Geometry, Structure and Location
- The tat protein is composed of an N-terminal, a cysteine-rich hydrophobic core, a basic region, a glutamine-rich region, and a C-terminal.
- The 16-amino acid core region is strictly conserved.
- It is expressed very early in the infection of T cells from multiply spliced viral mRNAs and is then localized to the nucleus to play an active role in the reverse transcription complex.
- The protein later leaves the cell and has several roles in HIV pathogenesis, as will be discussed later.
- The protein folds such that the N-terminal, from Val to Pro, is in the center of the molecule, interacting with the core, basic, and G-rich regions.

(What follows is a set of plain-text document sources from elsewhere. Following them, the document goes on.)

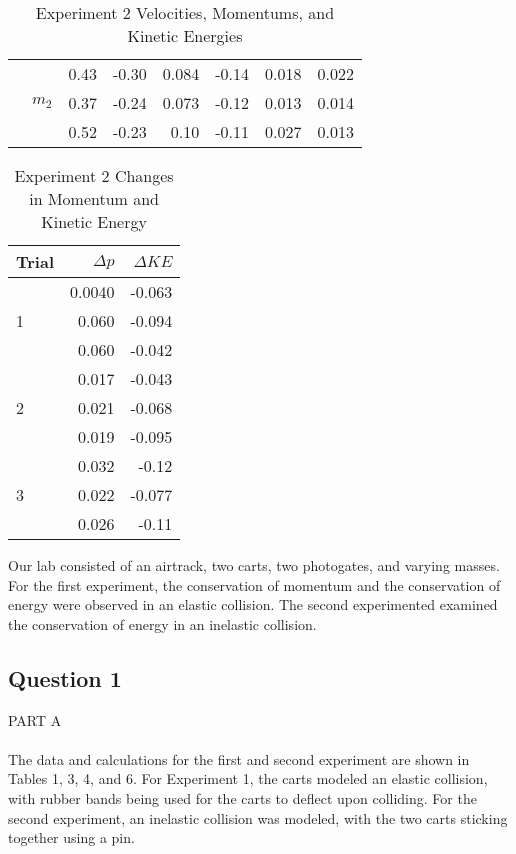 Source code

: \documentclass [12pt, letterpaper, twoside] {article}
\begin{document}
\begin {table}[h]
\begin {tabular} {| c | c | r | r | r | r | r | r |}
    \cline{2-8}
    & \multirow {3}{*}{\(m_{2}\)} & 0.43 & -0.30 & 0.084 & -0.14 & 0.018 & 0.022 \\ %
    & & 0.37 & -0.24 & 0.073 & -0.12 & 0.013 & 0.014 \\ %
    & & 0.52 & -0.23 & 0.10 & -0.11 & 0.027 & 0.013 \\ %
    \hline\hline
  \end {tabular}
  \caption {Experiment 2 Velocities, Momentums, and Kinetic Energies}
\end {table}

\begin {table}[h]
  \centering
  \begin {tabular} {| l | r | r |}
    \hline\hline
    Trial & \(\Delta{p}\) & \(\Delta{KE}\) \\
    \hline
    \multirow {3}{*}{1} & 0.0040 & -0.063 \\ %
    & 0.060 & -0.094 \\ %
    & 0.060 & -0.042 \\ %
    \hline
    \multirow {3}{*}{2} & 0.017 & -0.043 \\ %
    & 0.021 & -0.068 \\ %
    & 0.019 & -0.095 \\ %
    \hline
    \multirow {3}{*}{3} & 0.032 & -0.12 \\ %
    & 0.022 & -0.077 \\ %
    & 0.026 & -0.11 \\ %
    \hline\hline
  \end {tabular}
  \caption {Experiment 2 Changes in Momentum and Kinetic Energy}
\end {table}

\noindent
Our lab consisted of an airtrack, two carts, two photogates, and varying masses. For the first experiment, the conservation of momentum and the conservation of energy were observed in an elastic collision. The second experimented examined the conservation of energy in an inelastic collision.

\subsection* {Question 1}

PART A \\\\
The data and calculations for the first and second experiment are shown in Tables 1, 3, 4, and 6. For Experiment 1, the carts modeled an elastic collision, with rubber bands being used for the carts to deflect upon colliding. For the second experiment, an inelastic collision was modeled, with the two carts sticking together using a pin. \\
\end{document}
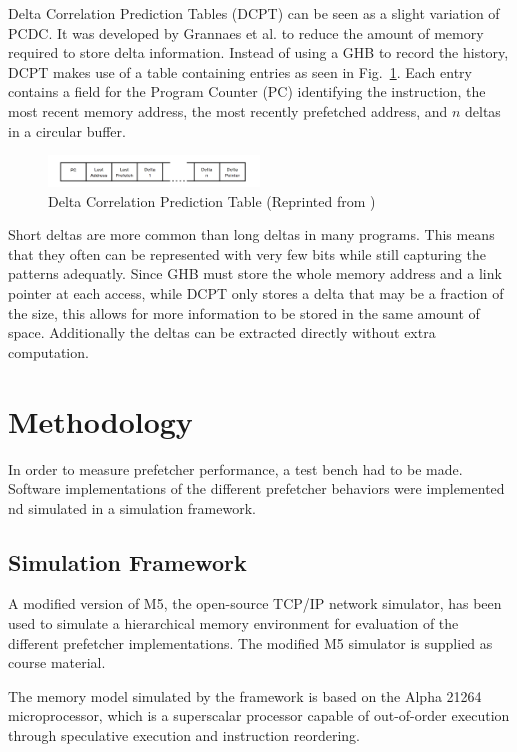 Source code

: \documentclass[a4paper]{IEEEtran}
\begin{document}
Delta Correlation Prediction Tables (DCPT) can be seen as a slight variation of PCDC.
It was developed by Grannaes et al. \cite{dcpt} to reduce the amount of memory required to store delta information.
Instead of using a GHB to record the history, DCPT makes use of a table containing entries as seen in Fig.~\ref{fig:dcpt}.
Each entry contains  a field for the Program Counter (PC) identifying the instruction, the most recent memory address, the most recently prefetched address, and $n$ deltas in a circular buffer.

\begin{figure}[h!]
  \centering
      \includegraphics[width=0.5\textwidth]{Figures/DCTable}
  \caption{Delta Correlation Prediction Table (Reprinted from \protect\cite{dcpt})}
  \label{fig:dcpt}
\end{figure}

Short deltas are more common than long deltas in many programs.
This means that they often can be represented with very few bits while still capturing the patterns adequatly.
Since GHB must store the whole memory address and a link pointer at each access, while DCPT only stores a delta that may be a fraction of the size, this allows for more information to be stored in the same amount of space.
Additionally the deltas can be extracted directly without extra computation.

\section{Methodology}

In order to measure prefetcher performance, a test bench had to be made.
Software implementations of the different prefetcher behaviors were implemented nd simulated in a simulation framework.

\subsection{Simulation Framework}

A modified version of M5, the open-source TCP/IP network simulator\cite{M5paper}, has been used to simulate a hierarchical memory environment for evaluation of the different prefetcher implementations.
The modified M5 simulator is supplied as course material.

The memory model simulated by the framework is based on the Alpha 21264 microprocessor, which is a superscalar processor capable of out-of-order execution through speculative execution and instruction reordering.
\end{document}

- The cysteine-rich and basic regions are highly flexible.
Role in Reverse Transcription Complex of HIV-1 Virus
- Usually there is a latency period in reverse transcription during which RNA polymerase disengages prematurely from the complex. This results in the production of shorter and much less productive transcripts.
- Tat protein interacts with the Tar region at the 5' end of the viral RNA and is recruited to the promoter, where it keeps the transcription complex intact and allows for continuous transcripts to be produced.
Interactions with Viral RNA
- Tar RNA folds into a bulged beta-hairpin loop. The hairpin loop is located in the major groove of the RNA.
- Hydrophobic interactions in the widened major groove are important in the interaction of the Tat protein with the RNA.
- The hairpin turns between arginine73 and arginine77, and is facilitated by glycine74 and glycine76. Thus, substitutes in those regions are not permitted.
- Cationic amino acids in Tat bind to phosphate residues in the Tar region and anchor the beta sheet of the protein to the major groove. This is contrary to the alpha helix interactions that were thought to occur between Tat and Tar.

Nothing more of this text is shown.